Streaming availability: Digital rental via Amazon, Google Play, and iTunes
The anti-Iraq War documentary became an overflowing subsection of the independent film world for years, as one documentarian after another took dead aim at the purported crimes of the second Bush administration. But few condemnations of the war’s planning and execution were as persuasive or compelling as Charles Ferguson’s Academy Award-nominated 2007 exposé No End In Sight. The film methodically depicts an administration obsessed with waging war on Iraq, misreading the situation at every turn and consequently failing soldiers, the people of Iraq, and the American people through mismanagement and a stubborn refusal to acknowledge and/or learn from its mistakes. No End In Sight takes on the feeling of a slow-motion tragedy, as soldiers, civilians, and politicians recount how the war was doomed at every step by a lack of planning and execution that would be comic if it hadn’t produced such horrifying consequences. By dropping the hyperbole and name-calling that doomed so many leftist anti-war documentaries, and sticking to the facts, Ferguson produced the definitive Iraq War documentary. The film is a powerful indictment of a particular administration, but what gives it a timeless power is the knowledge that without public vigilance, such horrifically misconceived and executed war-mongering can, and will, happen again.

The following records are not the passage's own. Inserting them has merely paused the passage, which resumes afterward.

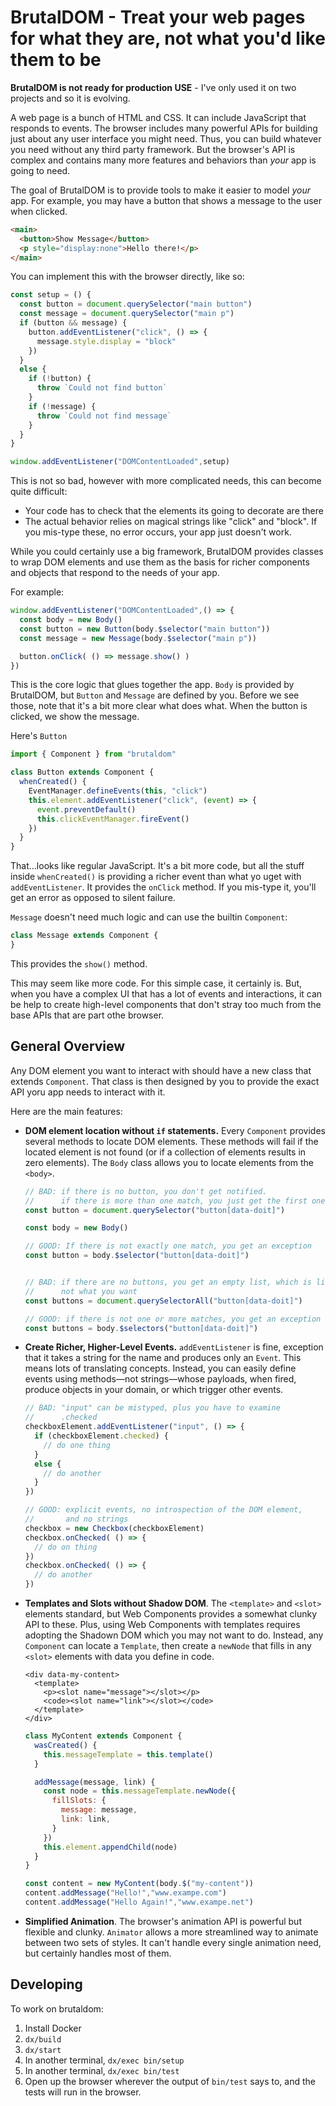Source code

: # BrutalDOM - Treat your web pages for what they are, not what you'd like them to be

**BrutalDOM is not ready for production USE** - I've only used it on two projects and so it is evolving.

A web page is a bunch of HTML and CSS. It can include JavaScript that responds to events.  The browser includes
many powerful APIs for building just about any user interface you might need.  Thus, you can build whatever you
need without any third party framework. But the browser's API is complex and contains many more features and
behaviors than *your* app is going to need.

The goal of BrutalDOM is to provide tools to make it easier to model *your* app.  For example, you may have a button
that shows a message to the user when clicked.

```html
<main>
  <button>Show Message</button>
  <p style="display:none">Hello there!</p>
</main>
```

You can implement this with the browser directly, like so:

```javascript
const setup = () {
  const button = document.querySelector("main button")
  const message = document.querySelector("main p")
  if (button && message) {
    button.addEventListener("click", () => {
      message.style.display = "block"
    })
  }
  else {
    if (!button) {
      throw `Could not find button`
    }
    if (!message) {
      throw `Could not find message`
    }
  }
}

window.addEventListener("DOMContentLoaded",setup)
```

This is not so bad, however with more complicated needs, this can become quite difficult:

* Your code has to check that the elements its going to decorate are there
* The actual behavior relies on magical strings like "click" and "block". If you mis-type these, no error occurs, your app just doesn't work.

While you could certainly use a big framework, BrutalDOM provides classes to wrap DOM elements and use them as the basis for richer
components and objects that respond to the needs of your app.

For example:

```javascript
window.addEventListener("DOMContentLoaded",() => {
  const body = new Body()
  const button = new Button(body.$selector("main button"))
  const message = new Message(body.$selector("main p"))

  button.onClick( () => message.show() )
})
```

This is the core logic that glues together the app.  `Body` is provided by BrutalDOM, but `Button` and `Message` are defined by you.  Before we see those, note that it's a bit more clear what does what.  When the button is clicked, we show the message.

Here's `Button`

```javascript
import { Component } from "brutaldom"

class Button extends Component {
  whenCreated() {
    EventManager.defineEvents(this, "click")
    this.element.addEventListener("click", (event) => {
      event.preventDefault()
      this.clickEventManager.fireEvent()
    })
  }
}
```

That…looks like regular JavaScript.  It's a bit more code, but all the stuff inside `whenCreated()` is providing a richer event
than what yo uget with `addEventListener`.  It provides the `onClick` method. If you mis-type it, you'll get an error as opposed
to silent failure.

`Message` doesn't need much logic and can use the builtin `Component`:

```javascript
class Message extends Component {
}
```

This provides the `show()` method.

This may seem like more code. For this simple case, it certainly is. But, when you have a complex UI that has a lot of events and
interactions, it can be help to create high-level components that don't stray too much from the base APIs that are part othe
browser.

## General Overview

Any DOM element you want to interact with should have a new class that extends `Component`.  That class is then designed by you
to provide the exact API yoru app needs to interact with it.

Here are the main features:

* **DOM element location without `if` statements.** Every `Component` provides several methods to locate DOM elements. These
methods will fail if the located element is not found (or if a collection of elements results in zero elements).  The `Body`
class allows you to locate elements from the `<body>`.

  ```javascript
  // BAD: if there is no button, you don't get notified.
  //      if there is more than one match, you just get the first one
  const button = document.querySelector("button[data-doit]")

  const body = new Body()

  // GOOD: If there is not exactly one match, you get an exception
  const button = body.$selector("button[data-doit]")


  // BAD: if there are no buttons, you get an empty list, which is likely 
  //      not what you want
  const buttons = document.querySelectorAll("button[data-doit]")

  // GOOD: if there is not one or more matches, you get an exception
  const buttons = body.$selectors("button[data-doit]")
  ```
* **Create Richer, Higher-Level Events.**  `addEventListener` is fine, exception that it takes a string for the name and produces
only an `Event`.  This means lots of translating concepts.  Instead, you can easily define events using methods—not strings—whose
payloads, when fired, produce objects in your domain, or which trigger other events.

  ```javascript
  // BAD: "input" can be mistyped, plus you have to examine
  //      .checked
  checkboxElement.addEventListener("input", () => {
    if (checkboxElement.checked) {
      // do one thing
    }
    else {
      // do another
    }
  })

  // GOOD: explicit events, no introspection of the DOM element,
  //       and no strings
  checkbox = new Checkbox(checkboxElement)
  checkbox.onChecked( () => {
    // do on thing
  })
  checkbox.onChecked( () => {
    // do another
  })
  ```
* **Templates and Slots without Shadow DOM**.  The `<template>` and `<slot>` elements standard, but Web Components provides a
somewhat clunky API to these. Plus, using Web Components with templates requires adopting the Shadown DOM which you may not want
to do.  Instead, any `Component` can locate a `Template`, then create a `newNode` that fills in any `<slot>` elements with data
you define in code.

  ```
  <div data-my-content>
    <template>
      <p><slot name="message"></slot></p>
      <code><slot name="link"></slot></code>
    </template>
  </div>

  ```
  ```javascript
  class MyContent extends Component {
    wasCreated() {
      this.messageTemplate = this.template()
    }

    addMessage(message, link) {
      const node = this.messageTemplate.newNode({
        fillSlots: {
          message: message,
          link: link,
        }
      })
      this.element.appendChild(node)
    }
  }

  const content = new MyContent(body.$("my-content"))
  content.addMessage("Hello!","www.exampe.com")
  content.addMessage("Hello Again!","www.exampe.net")
  ```
* **Simplified Animation**. The browser's animation API is powerful but flexible and clunky.  `Animator` allows a more
streamlined way to animate between two sets of styles.  It can't handle every single animation need, but certainly handles most
of them.

## Developing

To work on brutaldom:

1. Install Docker
2. `dx/build`
3. `dx/start`
4. In another terminal, `dx/exec bin/setup`
5. In another terminal, `dx/exec bin/test`
6. Open up the browser wherever the output of `bin/test` says to, and the tests will run in the browser.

Streaming: Free via Netflix, Hulu Plus, and Amazon Prime. Digital rental via iTunes, Google Play, and YouTube.
After 30 years of films presenting John Rambo as a symbol of grunting, efficiently murderous, well-oiled American butchness, it’s much too easy to forget where the character began: in a downbeat, thoughtful, tragic 1982 film that isn’t nearly as interested in heroism and wastin’ Commies as it is in veterans’ experience when they come home. First Blood adapts David Morrell’s 1972 novel, with changes made to make its hero more soulful and sympathetic—a symbol of the era’s veterans, coming home from Vietnam traumatized and disassociated, and getting reviled or ignored. The plot has troubled Special Forces vet Rambo (Sylvester Stallone) being targeted and bullied by small-town lawmen, whose brutality triggers flashbacks to his POW past. When he fights back, he ends up at war with the law, in a grim forest face-off that’s more akin to the feverish solemnity of Straw Dogs or even Apocalypse Now than to any of the Rambo sequels that followed. Director Ted Kotcheff gives the film a murky, portentous feel that highlights the tragedy of war veterans, the trauma of people trained to kill to survive, then brought back to a society that doesn’t value those skills or want to hear about—or possibly even acknowledge—their traumatic experiences. It’s a nerve-racking film, but a surprisingly smart and sad one as well, and it’s well worth discovering both for its own rich emotional qualities, and to boggle at just how far the Rambo story has been warped since the original outing.